**Exercise aim**
Pull out every line from the listing that has the word "documentclass".
---------- The data ----------
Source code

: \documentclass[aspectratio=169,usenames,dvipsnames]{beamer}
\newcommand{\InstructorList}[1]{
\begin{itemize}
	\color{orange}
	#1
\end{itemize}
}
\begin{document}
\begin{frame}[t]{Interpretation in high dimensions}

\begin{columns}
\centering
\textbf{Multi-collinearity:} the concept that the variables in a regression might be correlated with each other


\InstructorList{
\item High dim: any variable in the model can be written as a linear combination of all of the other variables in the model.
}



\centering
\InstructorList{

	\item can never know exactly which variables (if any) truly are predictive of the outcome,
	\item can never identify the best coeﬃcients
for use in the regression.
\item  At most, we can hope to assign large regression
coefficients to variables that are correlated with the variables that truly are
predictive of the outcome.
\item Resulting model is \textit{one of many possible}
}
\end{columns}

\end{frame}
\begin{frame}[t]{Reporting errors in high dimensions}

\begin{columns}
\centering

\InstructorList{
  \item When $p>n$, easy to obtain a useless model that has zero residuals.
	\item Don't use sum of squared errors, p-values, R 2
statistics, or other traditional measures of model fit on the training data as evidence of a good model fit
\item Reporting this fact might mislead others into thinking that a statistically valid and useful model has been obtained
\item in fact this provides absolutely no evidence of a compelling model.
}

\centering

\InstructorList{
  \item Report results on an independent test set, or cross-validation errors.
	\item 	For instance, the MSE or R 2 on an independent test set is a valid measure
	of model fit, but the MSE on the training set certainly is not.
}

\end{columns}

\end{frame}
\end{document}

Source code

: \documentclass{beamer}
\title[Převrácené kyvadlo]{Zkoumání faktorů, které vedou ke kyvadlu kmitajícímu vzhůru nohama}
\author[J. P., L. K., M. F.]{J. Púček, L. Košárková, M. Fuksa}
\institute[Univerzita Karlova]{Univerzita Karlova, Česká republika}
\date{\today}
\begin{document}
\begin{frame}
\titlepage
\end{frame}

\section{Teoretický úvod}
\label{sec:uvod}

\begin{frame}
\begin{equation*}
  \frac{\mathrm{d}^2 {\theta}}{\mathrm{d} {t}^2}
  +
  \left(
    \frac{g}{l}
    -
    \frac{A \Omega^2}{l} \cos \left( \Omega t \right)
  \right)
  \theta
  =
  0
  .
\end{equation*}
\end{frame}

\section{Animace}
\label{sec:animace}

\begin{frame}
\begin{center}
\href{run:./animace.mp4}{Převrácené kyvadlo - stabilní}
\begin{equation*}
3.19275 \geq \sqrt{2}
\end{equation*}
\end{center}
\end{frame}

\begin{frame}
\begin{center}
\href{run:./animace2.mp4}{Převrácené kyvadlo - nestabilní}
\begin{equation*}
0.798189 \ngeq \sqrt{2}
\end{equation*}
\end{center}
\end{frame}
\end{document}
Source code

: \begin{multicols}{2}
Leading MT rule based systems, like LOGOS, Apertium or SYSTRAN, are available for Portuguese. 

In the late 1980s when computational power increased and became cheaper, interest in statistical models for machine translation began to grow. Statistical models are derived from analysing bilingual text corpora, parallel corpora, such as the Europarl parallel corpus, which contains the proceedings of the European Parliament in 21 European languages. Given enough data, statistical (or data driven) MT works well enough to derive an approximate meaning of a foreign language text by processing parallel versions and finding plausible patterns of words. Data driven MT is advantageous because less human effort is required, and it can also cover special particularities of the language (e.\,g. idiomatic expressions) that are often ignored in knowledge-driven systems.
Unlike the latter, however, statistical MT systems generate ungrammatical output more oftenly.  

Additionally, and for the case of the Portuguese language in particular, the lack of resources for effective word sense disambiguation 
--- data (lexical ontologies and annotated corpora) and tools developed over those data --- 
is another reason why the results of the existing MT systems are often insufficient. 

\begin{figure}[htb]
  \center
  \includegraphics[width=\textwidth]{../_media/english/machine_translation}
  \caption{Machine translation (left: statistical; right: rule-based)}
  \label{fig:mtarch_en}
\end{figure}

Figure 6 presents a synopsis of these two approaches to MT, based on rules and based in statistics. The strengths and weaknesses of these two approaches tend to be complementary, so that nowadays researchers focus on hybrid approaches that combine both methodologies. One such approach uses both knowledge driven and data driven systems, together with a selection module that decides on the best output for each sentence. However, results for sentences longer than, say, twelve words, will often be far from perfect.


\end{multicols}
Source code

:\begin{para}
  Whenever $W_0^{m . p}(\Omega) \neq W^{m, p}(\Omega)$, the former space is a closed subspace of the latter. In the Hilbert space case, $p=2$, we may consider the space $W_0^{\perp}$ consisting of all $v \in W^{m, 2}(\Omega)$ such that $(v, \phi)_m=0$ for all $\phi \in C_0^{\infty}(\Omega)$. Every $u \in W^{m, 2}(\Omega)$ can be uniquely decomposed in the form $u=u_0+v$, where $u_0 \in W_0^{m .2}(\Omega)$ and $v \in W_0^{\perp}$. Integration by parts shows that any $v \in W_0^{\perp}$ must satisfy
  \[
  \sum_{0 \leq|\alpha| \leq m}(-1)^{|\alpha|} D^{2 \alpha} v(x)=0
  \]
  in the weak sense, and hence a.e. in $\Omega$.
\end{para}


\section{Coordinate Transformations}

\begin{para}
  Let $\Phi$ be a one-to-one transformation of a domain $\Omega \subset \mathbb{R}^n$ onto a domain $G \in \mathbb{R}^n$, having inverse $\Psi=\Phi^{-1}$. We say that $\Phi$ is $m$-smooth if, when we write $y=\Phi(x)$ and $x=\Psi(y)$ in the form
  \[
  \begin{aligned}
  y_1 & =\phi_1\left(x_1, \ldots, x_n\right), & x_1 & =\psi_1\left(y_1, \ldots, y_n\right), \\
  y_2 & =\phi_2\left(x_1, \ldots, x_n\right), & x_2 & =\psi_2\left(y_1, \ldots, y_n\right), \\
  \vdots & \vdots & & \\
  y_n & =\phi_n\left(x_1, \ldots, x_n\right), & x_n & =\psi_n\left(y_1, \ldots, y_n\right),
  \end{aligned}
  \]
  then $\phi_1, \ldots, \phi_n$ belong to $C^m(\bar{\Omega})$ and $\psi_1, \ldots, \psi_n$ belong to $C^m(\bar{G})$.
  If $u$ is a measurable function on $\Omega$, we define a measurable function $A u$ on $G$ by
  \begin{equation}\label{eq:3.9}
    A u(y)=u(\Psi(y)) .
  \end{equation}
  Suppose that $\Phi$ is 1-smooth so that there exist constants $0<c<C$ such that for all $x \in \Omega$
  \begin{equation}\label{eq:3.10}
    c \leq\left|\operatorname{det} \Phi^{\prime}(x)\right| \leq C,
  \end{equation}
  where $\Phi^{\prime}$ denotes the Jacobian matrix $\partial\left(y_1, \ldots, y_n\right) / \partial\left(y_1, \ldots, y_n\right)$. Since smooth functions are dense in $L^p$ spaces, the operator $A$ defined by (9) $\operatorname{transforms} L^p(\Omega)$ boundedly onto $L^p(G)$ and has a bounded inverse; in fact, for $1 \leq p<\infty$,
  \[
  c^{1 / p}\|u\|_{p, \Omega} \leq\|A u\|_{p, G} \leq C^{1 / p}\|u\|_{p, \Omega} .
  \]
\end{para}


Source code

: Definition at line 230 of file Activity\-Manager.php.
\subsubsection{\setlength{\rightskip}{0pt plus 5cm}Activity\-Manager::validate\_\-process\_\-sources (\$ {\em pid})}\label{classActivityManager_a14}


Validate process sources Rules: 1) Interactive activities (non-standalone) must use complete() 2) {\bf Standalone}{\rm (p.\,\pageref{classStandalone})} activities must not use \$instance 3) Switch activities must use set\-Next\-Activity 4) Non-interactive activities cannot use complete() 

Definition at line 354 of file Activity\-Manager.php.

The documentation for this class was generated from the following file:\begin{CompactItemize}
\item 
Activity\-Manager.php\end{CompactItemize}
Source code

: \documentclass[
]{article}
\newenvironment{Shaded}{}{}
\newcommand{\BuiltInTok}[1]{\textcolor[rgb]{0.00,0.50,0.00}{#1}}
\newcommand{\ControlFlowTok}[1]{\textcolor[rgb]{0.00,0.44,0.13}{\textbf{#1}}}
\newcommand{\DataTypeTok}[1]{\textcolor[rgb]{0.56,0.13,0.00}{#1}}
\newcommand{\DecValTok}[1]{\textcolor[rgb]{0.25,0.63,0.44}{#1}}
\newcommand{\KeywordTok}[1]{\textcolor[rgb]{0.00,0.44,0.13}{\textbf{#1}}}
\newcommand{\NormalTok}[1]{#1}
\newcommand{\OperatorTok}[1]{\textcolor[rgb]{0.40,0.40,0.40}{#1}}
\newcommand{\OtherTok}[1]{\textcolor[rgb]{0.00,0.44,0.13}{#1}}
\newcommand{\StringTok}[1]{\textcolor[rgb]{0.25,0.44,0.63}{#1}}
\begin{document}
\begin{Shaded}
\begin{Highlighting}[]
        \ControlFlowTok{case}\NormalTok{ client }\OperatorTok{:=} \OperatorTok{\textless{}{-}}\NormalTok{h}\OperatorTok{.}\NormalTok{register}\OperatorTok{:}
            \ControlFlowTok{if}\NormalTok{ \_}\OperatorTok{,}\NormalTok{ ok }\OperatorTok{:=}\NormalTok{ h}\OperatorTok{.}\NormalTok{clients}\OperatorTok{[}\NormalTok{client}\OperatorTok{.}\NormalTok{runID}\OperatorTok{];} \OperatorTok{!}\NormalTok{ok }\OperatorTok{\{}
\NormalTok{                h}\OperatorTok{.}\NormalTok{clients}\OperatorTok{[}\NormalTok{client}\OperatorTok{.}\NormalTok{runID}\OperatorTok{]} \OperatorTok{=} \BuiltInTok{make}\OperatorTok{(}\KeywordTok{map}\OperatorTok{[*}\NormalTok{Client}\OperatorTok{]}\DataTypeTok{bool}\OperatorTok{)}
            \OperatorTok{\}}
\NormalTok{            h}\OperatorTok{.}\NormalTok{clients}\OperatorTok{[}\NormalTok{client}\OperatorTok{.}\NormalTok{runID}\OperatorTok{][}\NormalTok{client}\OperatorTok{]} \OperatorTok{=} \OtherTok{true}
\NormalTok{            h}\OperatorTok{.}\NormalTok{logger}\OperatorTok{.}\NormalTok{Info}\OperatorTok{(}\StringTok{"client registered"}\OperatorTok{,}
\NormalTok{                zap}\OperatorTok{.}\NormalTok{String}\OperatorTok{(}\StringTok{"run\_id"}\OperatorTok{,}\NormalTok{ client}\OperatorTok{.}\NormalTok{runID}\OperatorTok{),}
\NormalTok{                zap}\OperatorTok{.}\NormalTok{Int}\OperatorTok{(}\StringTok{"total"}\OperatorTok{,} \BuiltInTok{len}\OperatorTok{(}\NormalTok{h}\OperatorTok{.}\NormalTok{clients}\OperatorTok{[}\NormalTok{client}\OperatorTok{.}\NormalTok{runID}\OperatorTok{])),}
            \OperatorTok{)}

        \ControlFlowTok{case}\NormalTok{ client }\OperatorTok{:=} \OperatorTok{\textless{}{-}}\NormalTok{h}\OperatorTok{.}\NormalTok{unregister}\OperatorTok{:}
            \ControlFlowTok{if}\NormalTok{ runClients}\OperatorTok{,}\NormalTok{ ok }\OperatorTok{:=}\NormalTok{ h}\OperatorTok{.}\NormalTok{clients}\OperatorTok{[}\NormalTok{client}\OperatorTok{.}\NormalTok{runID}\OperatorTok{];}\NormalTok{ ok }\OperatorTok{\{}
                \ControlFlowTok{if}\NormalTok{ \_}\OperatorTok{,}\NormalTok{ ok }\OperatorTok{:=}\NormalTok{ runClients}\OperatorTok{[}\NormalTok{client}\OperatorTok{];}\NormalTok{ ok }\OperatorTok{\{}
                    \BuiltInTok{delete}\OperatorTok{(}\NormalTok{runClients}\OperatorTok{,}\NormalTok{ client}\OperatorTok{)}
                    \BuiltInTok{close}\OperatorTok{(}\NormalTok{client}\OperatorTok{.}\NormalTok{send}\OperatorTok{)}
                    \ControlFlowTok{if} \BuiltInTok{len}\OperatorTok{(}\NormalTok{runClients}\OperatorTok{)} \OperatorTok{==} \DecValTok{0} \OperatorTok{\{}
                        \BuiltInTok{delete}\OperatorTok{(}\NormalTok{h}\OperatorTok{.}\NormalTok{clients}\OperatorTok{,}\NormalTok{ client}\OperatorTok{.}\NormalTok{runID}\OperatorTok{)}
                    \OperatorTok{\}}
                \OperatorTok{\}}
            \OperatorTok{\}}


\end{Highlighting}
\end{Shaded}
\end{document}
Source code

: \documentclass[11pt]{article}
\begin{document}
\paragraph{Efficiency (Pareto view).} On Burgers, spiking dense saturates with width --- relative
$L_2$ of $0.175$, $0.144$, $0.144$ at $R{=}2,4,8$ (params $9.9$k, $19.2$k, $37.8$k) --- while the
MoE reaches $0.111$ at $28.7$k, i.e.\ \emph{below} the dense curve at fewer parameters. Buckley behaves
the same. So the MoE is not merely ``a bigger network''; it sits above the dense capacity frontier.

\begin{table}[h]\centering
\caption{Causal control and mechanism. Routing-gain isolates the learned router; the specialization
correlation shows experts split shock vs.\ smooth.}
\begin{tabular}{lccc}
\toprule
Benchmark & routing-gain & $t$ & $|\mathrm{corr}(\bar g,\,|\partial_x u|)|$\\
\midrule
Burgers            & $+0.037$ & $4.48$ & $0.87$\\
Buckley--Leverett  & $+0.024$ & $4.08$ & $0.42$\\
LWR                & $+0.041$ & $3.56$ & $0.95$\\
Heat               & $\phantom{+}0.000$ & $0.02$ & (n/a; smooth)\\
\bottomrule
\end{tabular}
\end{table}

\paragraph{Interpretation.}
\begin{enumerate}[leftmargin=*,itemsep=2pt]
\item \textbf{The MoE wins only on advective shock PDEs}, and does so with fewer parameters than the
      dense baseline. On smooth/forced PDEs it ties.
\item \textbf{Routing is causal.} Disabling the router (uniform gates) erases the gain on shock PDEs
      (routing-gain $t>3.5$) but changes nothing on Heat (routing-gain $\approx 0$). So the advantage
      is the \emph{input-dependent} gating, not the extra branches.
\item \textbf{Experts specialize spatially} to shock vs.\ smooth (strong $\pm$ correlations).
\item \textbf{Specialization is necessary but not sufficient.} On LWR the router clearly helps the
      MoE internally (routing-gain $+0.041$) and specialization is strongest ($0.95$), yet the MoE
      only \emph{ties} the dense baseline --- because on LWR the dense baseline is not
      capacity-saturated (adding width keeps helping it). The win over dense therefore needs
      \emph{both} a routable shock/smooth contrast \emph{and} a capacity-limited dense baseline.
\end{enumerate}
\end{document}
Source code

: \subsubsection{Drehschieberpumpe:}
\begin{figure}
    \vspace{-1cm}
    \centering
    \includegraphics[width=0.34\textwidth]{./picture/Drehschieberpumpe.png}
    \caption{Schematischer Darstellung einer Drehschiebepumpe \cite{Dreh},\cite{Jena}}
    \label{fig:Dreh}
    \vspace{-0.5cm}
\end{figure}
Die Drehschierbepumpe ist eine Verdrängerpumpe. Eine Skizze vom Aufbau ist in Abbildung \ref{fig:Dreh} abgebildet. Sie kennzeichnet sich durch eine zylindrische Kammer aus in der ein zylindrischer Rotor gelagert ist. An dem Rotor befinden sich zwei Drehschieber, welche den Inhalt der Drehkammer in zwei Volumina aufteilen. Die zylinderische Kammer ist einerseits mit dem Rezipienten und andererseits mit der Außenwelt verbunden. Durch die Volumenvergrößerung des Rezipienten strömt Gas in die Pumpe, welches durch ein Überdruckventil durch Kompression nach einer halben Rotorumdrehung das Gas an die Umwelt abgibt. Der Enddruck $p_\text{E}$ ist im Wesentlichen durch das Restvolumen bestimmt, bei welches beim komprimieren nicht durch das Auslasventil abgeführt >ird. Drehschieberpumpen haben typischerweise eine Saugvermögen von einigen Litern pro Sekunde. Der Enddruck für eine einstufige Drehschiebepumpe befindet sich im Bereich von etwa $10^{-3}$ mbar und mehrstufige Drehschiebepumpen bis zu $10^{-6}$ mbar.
----------
**Response below**
: \documentclass[aspectratio=169,usenames,dvipsnames]{beamer}
: \documentclass{beamer}
: \documentclass[
: \documentclass[11pt]{article}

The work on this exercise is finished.